Many women experience a burning sensation during sexual intercourse at some point in their lives. It may come and go, but when it does recur, it can be frustrating.
Why does my vagina burn after sex?
There are numerous reasons why your vagina could be burning during or after sex. We’ve listed some of the most common ones below.
Too much friction
If you’re having sexual intercourse very regularly or you aren’t producing enough natural lubrication, excess friction during sex could result in tears or rips in the vaginal tissue. It’s this irritation that could be causing a burning sensation during or after intercourse. This is why lubrication is so important. Foreplay can help to arouse a woman and make sure that she’s ready for intercourse, however if you believe that you aren’t producing enough lubrication, you could use a water-based lubricant to help the problem.
Allergies to products
If you already use lube during sex, you should ensure that you aren’t having an allergic reaction to it. If you have sensitive skin, you should switch to a water-based lubricant that is more gentle. You may be experiencing an allergic reaction to another product too, such as the latex in condoms. Have a think about some of the items you use during intercourse and try to decipher which one could be causing burning.
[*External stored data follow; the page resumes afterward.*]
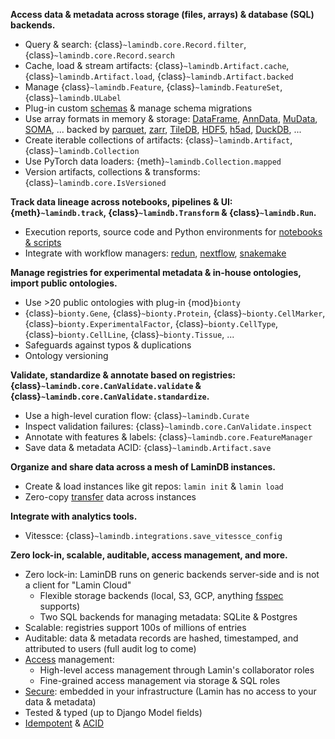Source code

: **Access data & metadata across storage (files, arrays) & database (SQL) backends.**

- Query & search: {class}`~lamindb.core.Record.filter`, {class}`~lamindb.core.Record.search`
- Cache, load & stream artifacts: {class}`~lamindb.Artifact.cache`, {class}`~lamindb.Artifact.load`, {class}`~lamindb.Artifact.backed`
- Manage {class}`~lamindb.Feature`, {class}`~lamindb.FeatureSet`, {class}`~lamindb.ULabel`
- Plug-in custom [schemas](/schemas) & manage schema migrations
- Use array formats in memory & storage: [DataFrame](/tutorial), [AnnData](/arrays), [MuData](multimodal), [SOMA](cellxgene), ... backed by [parquet](/tutorial), [zarr](/arrays), [TileDB](cellxgene), [HDF5](/arrays), [h5ad](/arrays), [DuckDB](rxrx), ...
- Create iterable collections of artifacts: {class}`~lamindb.Artifact`, {class}`~lamindb.Collection`
- Use PyTorch data loaders: {meth}`~lamindb.Collection.mapped`
- Version artifacts, collections & transforms: {class}`~lamindb.core.IsVersioned`

**Track data lineage across notebooks, pipelines & UI: {meth}`~lamindb.track`, {class}`~lamindb.Transform` & {class}`~lamindb.Run`.**

- Execution reports, source code and Python environments for [notebooks & scripts](/track)
- Integrate with workflow managers: [redun](redun), [nextflow](nextflow), [snakemake](snakemake)

**Manage registries for experimental metadata & in-house ontologies, import public ontologies.**

- Use >20 public ontologies with plug-in {mod}`bionty`
- {class}`~bionty.Gene`, {class}`~bionty.Protein`, {class}`~bionty.CellMarker`, {class}`~bionty.ExperimentalFactor`, {class}`~bionty.CellType`, {class}`~bionty.CellLine`, {class}`~bionty.Tissue`, ...
- Safeguards against typos & duplications
- Ontology versioning

**Validate, standardize & annotate based on registries: {class}`~lamindb.core.CanValidate.validate` & {class}`~lamindb.core.CanValidate.standardize`.**

- Use a high-level curation flow: {class}`~lamindb.Curate`
- Inspect validation failures: {class}`~lamindb.core.CanValidate.inspect`
- Annotate with features & labels: {class}`~lamindb.core.FeatureManager`
- Save data & metadata ACID: {class}`~lamindb.Artifact.save`

**Organize and share data across a mesh of LaminDB instances.**

- Create & load instances like git repos: `lamin init` & `lamin load`
- Zero-copy [transfer](/transfer) data across instances

**Integrate with analytics tools.**

- Vitessce: {class}`~lamindb.integrations.save_vitessce_config`

**Zero lock-in, scalable, auditable, access management, and more.**

- Zero lock-in: LaminDB runs on generic backends server-side and is not a client for "Lamin Cloud"
  - Flexible storage backends (local, S3, GCP, anything [fsspec](https://github.com/fsspec) supports)
  - Two SQL backends for managing metadata: SQLite & Postgres
- Scalable: registries support 100s of millions of entries
- Auditable: data & metadata records are hashed, timestamped, and attributed to users (full audit log to come)
- [Access](access) management:
  - High-level access management through Lamin's collaborator roles
  - Fine-grained access management via storage & SQL roles
- [Secure](access): embedded in your infrastructure (Lamin has no access to your data & metadata)
- Tested & typed (up to Django Model fields)
- [Idempotent](faq/idempotency) & [ACID](faq/acid)
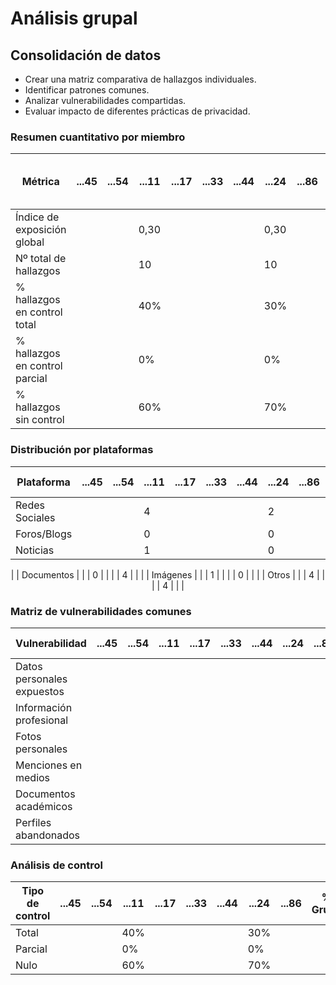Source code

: 

# Análisis grupal

## Consolidación de datos

- Crear una matriz comparativa de hallazgos individuales.
- Identificar patrones comunes.
- Analizar vulnerabilidades compartidas.
- Evaluar impacto de diferentes prácticas de privacidad.

### Resumen cuantitativo por miembro

<div align=center>

| Métrica                        | ...45 | ...54 | ...11 | ...17 | ...33 | ...44 | ...24 | ...86 | Patrón grupal<br>(Media y desviación) |
|--------------------------------|-------|-------|-------|-------|-------|-------|-------|-------|---------------------------------------|
| Índice de exposición global    |       |       | 0,30  |       |       |       | 0,30  |       |                                       |
| Nº total de hallazgos          |       |       | 10    |       |       |       |  10   |       |                                       |
| % hallazgos en control total   |       |       | 40%   |       |       |       | 30%   |       |                                       |
| % hallazgos en control parcial |       |       | 0%    |       |       |       |  0%   |       |                                       |
| % hallazgos sin control        |       |       | 60%   |       |       |       | 70%   |       |                                       |

</div>

### Distribución por plataformas

<div align=center>

| Plataforma       | ...45 | ...54 | ...11 | ...17 | ...33 | ...44 | ...24 | ...86 | Total grupo |
|-----------------|-------|-------|-------|-------|-------|-------|-------|-------|-------------|
| Redes Sociales  |       |       | 4     |       |       |       |    2   |       |             |
| Foros/Blogs     |       |       | 0     |       |       |       |    0   |       |             |
| Noticias        |       |       | 1     |       |       |       |    0   |       |         
|
| Documentos      |       |       | 0     |       |       |       |  4     |       |             |
| Imágenes        |       |       | 1     |       |       |       |  0     |       |             |
| Otros           |       |       | 4     |       |       |       |  4     |       |             |

</div>

### Matriz de vulnerabilidades comunes

<div align=center>

| Vulnerabilidad             | ...45 | ...54 | ...11 | ...17 | ...33 | ...44 | ...24 | ...86 | % Grupo | Riesgo medio |
|----------------------------|-------|-------|-------|-------|-------|-------|-------|-------|---------|--------------|
| Datos personales expuestos |       |       |       |       |       |       |       |       |         |              |
| Información profesional    |       |       |       |       |       |       |       |       |         |              |
| Fotos personales           |       |       |       |       |       |       |       |       |         |              |
| Menciones en medios        |       |       |       |       |       |       |       |       |         |              |
| Documentos académicos      |       |       |       |       |       |       |       |       |         |              |
| Perfiles abandonados       |       |       |       |       |       |       |       |       |         |              |

</div>

### Análisis de control

<div align=center>

| Tipo de control | ...45 | ...54 | ...11 | ...17 | ...33 | ...44 | ...24 | ...86 | % Grupo | Riesgo promedio |
|-----------------|-------|-------|-------|-------|-------|-------|-------|-------|---------|-----------------|
| Total           |       |       | 40%   |       |       |       |   30%    |       |         |                 |
| Parcial         |       |       | 0%    |       |       |       |    0%   |       |         |                 |
| Nulo            |       |       | 60%   |       |       |       |   70%    |       |         |                 |

</div>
Sexually transmitted infections (STIs)
Some STIs can cause a burning sensation during sex or when you go for a wee. Chlamydia and Trichomoniasis can both cause pain during sex, as well as other symptoms including cloudy discharge that’s yellow or green in colour, bleeding between periods and itching around the vaginal area. If you’ve recently had unprotected sex and are experiencing any of the symptoms listed above, you should book an appointment with your doctor to be tested.
What is vulvodynia?
Vulvodynia is one of the most common causes of pain during sex, however it often goes undiagnosed. This condition has no obvious cause, which frequently confuses doctors and explains why it is rarely diagnosed.
The condition is thought to affect around 16 per cent of women and, in some cases, it can stop women from having intercourse and sitting for long periods of time. It can cause pain in the vagina and around the vulva (the external sex organs, including the clitoris and labia). The pain could feel like a burning or stinging sensation and may get worse during sex or when sitting down. The condition could last from a few weeks to a few years.
Some people believe that it is caused by trauma to the vagina, such as during childbirth or surgery, while others think that it could be a result of a genital infection. The NHS suggests that it could be caused by damage to the nerves in the vagina. While there is uncertainty over its cause, there are some treatment options available. You should speak to your doctor to discuss the best course of treatment for you.
To ease the symptoms of Vulvodynia, you may want to try wearing cotton underwear and avoid using soaps or body washes that contain strong chemicals in the vaginal area. Instead, use a soap-free feminine hygiene wash that is gentle on the skin and will help to restore the natural pH balance. You should also try to swap scented toilet paper and tampons for scent-free varieties.
You should try to maintain a normal sex life as the vagina could become more sensitive to the pain if you stop having sex or exercising. If you do experience a lot of pain during sex, perhaps you and your partner could work to find some other things to do in the bedroom besides sex.
It’s worth noting that vaginal pain isn’t always caused by Vulvodynia. Thrush and a drop in oestrogen levels can also cause pain in this area, so keep an eye on your symptoms and consult your doctor if you’re worried.
Is burning after sex normal?
A burning sensation after sex is very common and isn’t something you should be too worried about. It could be something minor, such as vaginal dryness, that is causing the burning. If the discomfort doesn’t go away, you could consult your doctor for advice or an examination to determine the cause.